Types of Container

What is a container?

  • A container may be a run-time instance of a picturea picture is an executable package that has everything needed to run an application.
  • the code
  • a run time
  • Libraries
  • environment variables
  • and confirmation files

Making a container using an image for any application is named containerization. Docker is widely wont to containerize our application.


  • Containerization is increasingly popular because containers are;
  • Flexible (Even the foremost complex applications are often containerized)
  • Lightweight (Containers leverage and share the host kernel)
  • Interchangeable( we will deploy updates and upgrades on the fly)
  • Portable(We can build locally, deploy to the cloud, and run anywhere).
  • Scaleable (We can increase and automatically distribute container replicas)
  • Stackable ( we will stack services vertically and on the fly).
  • Container technology is also referred to as just a container, maybe a method to package an application so it is often run, with its dependencies, isolated from other processes.
  • For an extended time, large web-scale players like Google are using container technologies to deal with these shortcomings of the VM model.
  • In the container model, the container is roughly analogous to the VM. the main difference though, is that each container doesn’t require a full-blown OS.
  • In fact, all containers on one host share one OS. This frees up huge amounts of system resources like CPU, RAM, and storage. It also reduces potential licensing costs and reduces the overhead of OS patching and other maintenance. This leads to savings on the cap-ex and op-ex fronts.

Containers also are fast to start out and ultra-portable. Moving container workloads from your laptop, to the cloud, then to VMs or bare metal in your data center may be a breeze.

Major difference between containers and VM model

Single OS: All containers on one host share one OS

Less hardware resources: This frees up huge amount of system resources like CPU,RAM, and storage.

Types of Container

Linux container

Containers technology isn’t a replacement phenomenon, and long has been a core for Linux. The advance in recent years of container technology it’s become easier to use, and software developers have embraced them for his or her simplicity, and avoiding compatibility problems.

They also enable a program to be weakened into smaller pieces, which are referred to as micro services. even as one example, Google inc. has contributed many container-related technologies to the Linux Kernel.

Google isn’t alone, many individual developers and corporations have contributed to Linux kernel. Without these contributions, we wouldn’t have modern container today.

Windows containers

Over the past few years, Microsoft Corp. has worked extremely hard to bring Docker and container technologies to the windows platform.The core windows technologies required to implement containers are collectively mentioned as Windows containers.

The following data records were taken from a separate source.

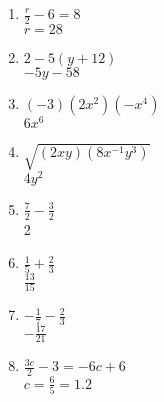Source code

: \documentclass[12pt]{article}
\begin{document}
\begin{multicols}{2}
\begin{enumerate}
	\item \( \frac{r}{2} - 6 = 8 \) \\
		\( r = 28 \)

	\item \( 2 - 5(y + 12) \) \\
		\( -5y -58 \)

	\item \( (-3)(2x^{2})(-x^{4}) \) \\
		\( 6x^{6} \)

	\item \( \sqrt{(2xy)(8x^{-1}y^{3})} \) \\
		\( 4y^{2} \)

	\item \( \frac{7}{2} - \frac{3}{2} \) \\
		2

	\item \( \frac{1}{5} + \frac{2}{3} \) \\
		\( \frac{13}{15} \)

	\item \( -\frac{1}{7} - \frac{2}{3} \) \\
		\( -\frac{17}{21} \)

	\item \( \frac{3c}{2} - 3 = -6c + 6 \) \\
		\( c = \frac{6}{5} = 1.2 \)

\end{enumerate}
\end{multicols}

\pagebreak

\large
\end{document}
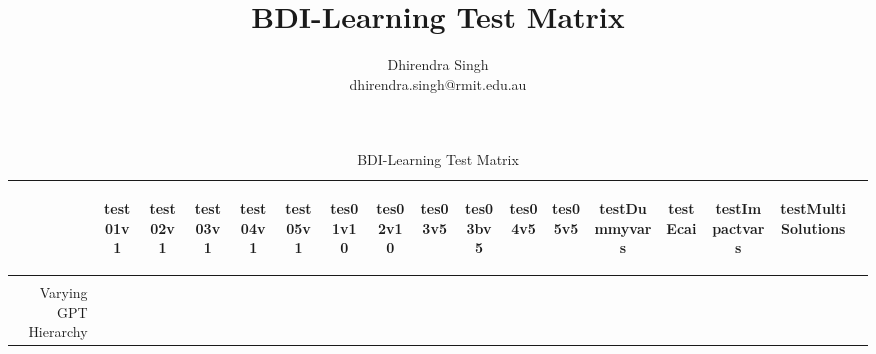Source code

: \documentclass[landscape,a4paper,title page]{article}
\title{BDI-Learning Test Matrix}
\author{
Dhirendra Singh\\ 
dhirendra.singh@rmit.edu.au\\
}
\newcommand{\x}{{\checked}}
\begin{document}
\maketitle

\begin{table}[!htb]
  \caption{BDI-Learning Test Matrix}
  \begin{tabular}{ r | c  c  c  c  c  c  c  c  c  c  c  c  c  c  c  c }
  \begin{turn}{60}\end{turn} &
  \begin{turn}{60} test01v1 \end{turn} &
  \begin{turn}{60} test02v1 \end{turn} &
  \begin{turn}{60} test03v1 \end{turn} &
  \begin{turn}{60} test04v1 \end{turn} &
  \begin{turn}{60} test05v1 \end{turn} &
  \begin{turn}{60} tes01v10 \end{turn} &
  \begin{turn}{60} tes02v10 \end{turn} &
  \begin{turn}{60} tes03v5 \end{turn} &
  \begin{turn}{60} tes03bv5 \end{turn} &
  \begin{turn}{60} tes04v5 \end{turn} &
  \begin{turn}{60} tes05v5 \end{turn} &
  \begin{turn}{60} testDummyvars \end{turn} &
  \begin{turn}{60} testEcai \end{turn} &
  \begin{turn}{60} testImpactvars \end{turn} &
  \begin{turn}{60} testMultiSolutions \end{turn}
  \\ \hline \\
  Varying GPT Hierarchy & \x & \x & \x & \x & \x & \x & \x & \x & \x & \x & \x & \x & \x & \x & \x \\

\end{tabular}
\end{table}
\end{document}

           The user-space tooling to figure with these windows containers is Docker. This makes the Docker experience on Windows almost precisely the same as Docker in Linux. In this manner developers and sysadmins conversant in the Docker- tools from the Linux platform will feel reception using windows container.

Important to note:

            It’s vital to know that a running container uses the kernel of the host machine it’s running on.
            This means that a container designed to run on a number with a Windows kernel won’t run on a Linux host.
            This means that you simply can consider it like this at a high level-Windows container require a Windows host.
            However, it’s possible to run Linux containers on windows machines. for instance, Docker for windows ( a product offering from Docker Inc, designed for windows 10) can switch modes between Windows containers and Linux containers.

Container Images

  • A container image may be a lightweight, stand-alone, executable package of software that has everything needed to run an application:
  • Code 
  • Run time 
  • System Tools 
  • System libraries 
  • Settings
  • Images become containers once they run on Docker Engine. 
  • Images are made from multiple layers that get stacked on top of every other and represented as one object. 
  • inside the image may be a cut-down operating system(OS) and every one of the files and dependencies required to run an application. 
  • during this way, each layer contains various things required to run a containerized app. 
  • Common layers among different images are downloaded on just one occasion and are stored on just one occasion and obtain re-use altogether images. 
  • You build container-supported images which are why images are sometimes called stopped containers. 
  • You’ll also create images from actually stopped containers. 
  • Once a container is up and running made up of a picture, the 2 constructs become hooked into one another and you can’t delete the image until the last container using it’s been stopped and destroyed. The whole purpose of the container is to run an application. 
  • However, containers are about to be fast and lightweight weight. This means that the pictures they’re built from are usually small and stripped of all non-essential parts. 
  • The official Alpine Linux Docker image is about 4MB in size and is an extreme example of how small Docker images are often. Official Ubuntu Docker image which is currently about 120MB. These are clearly stripped of most non-essential parts.

Mansoor Ahmed

Mansoor Ahmed is Chemical Engineer, web developer, a Tech writer currently living in Pakistan. My interests range from technology to web development. I am also interested in programming, writing, and reading.